- Records
'''

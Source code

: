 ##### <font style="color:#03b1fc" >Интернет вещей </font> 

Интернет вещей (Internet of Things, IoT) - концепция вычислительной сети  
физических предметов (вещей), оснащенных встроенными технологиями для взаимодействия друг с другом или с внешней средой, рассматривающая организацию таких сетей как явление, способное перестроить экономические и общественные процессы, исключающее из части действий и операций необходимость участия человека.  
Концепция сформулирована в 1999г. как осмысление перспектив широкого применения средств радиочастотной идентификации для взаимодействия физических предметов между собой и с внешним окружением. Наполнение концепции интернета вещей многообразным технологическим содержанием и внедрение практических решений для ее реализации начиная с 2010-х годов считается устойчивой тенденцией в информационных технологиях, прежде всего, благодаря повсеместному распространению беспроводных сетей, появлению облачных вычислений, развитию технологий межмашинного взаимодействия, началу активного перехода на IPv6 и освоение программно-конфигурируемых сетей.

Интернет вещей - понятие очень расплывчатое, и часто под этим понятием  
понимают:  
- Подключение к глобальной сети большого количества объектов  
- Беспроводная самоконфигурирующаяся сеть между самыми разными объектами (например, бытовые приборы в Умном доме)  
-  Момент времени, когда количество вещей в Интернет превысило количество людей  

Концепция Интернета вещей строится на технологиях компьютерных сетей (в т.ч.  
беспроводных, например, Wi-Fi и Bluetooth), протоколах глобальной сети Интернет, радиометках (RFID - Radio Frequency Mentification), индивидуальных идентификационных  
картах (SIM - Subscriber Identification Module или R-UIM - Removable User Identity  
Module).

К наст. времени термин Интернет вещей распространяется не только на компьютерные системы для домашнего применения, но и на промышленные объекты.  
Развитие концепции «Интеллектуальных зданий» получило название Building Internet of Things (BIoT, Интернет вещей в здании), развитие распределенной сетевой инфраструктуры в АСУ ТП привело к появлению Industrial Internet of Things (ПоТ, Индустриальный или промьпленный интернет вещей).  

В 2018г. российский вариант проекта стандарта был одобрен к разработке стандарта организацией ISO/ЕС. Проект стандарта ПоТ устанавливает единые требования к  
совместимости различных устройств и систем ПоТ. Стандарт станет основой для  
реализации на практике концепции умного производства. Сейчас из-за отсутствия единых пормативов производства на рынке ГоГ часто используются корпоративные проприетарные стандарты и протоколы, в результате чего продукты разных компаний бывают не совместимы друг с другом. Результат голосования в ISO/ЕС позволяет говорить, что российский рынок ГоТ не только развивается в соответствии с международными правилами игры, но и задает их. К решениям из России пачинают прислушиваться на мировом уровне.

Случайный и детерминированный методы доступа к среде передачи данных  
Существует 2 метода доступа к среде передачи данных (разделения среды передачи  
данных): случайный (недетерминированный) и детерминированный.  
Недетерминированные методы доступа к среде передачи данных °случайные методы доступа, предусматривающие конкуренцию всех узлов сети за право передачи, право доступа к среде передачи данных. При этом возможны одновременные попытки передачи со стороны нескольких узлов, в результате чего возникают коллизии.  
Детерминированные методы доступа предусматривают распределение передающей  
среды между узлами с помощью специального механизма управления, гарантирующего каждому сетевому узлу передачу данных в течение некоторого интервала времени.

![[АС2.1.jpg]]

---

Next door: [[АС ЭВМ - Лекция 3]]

'''

- Problem statement
Count up the lines of the listing in which the word "физических" occurs, then state that number by itself.

- Output of the exercise
2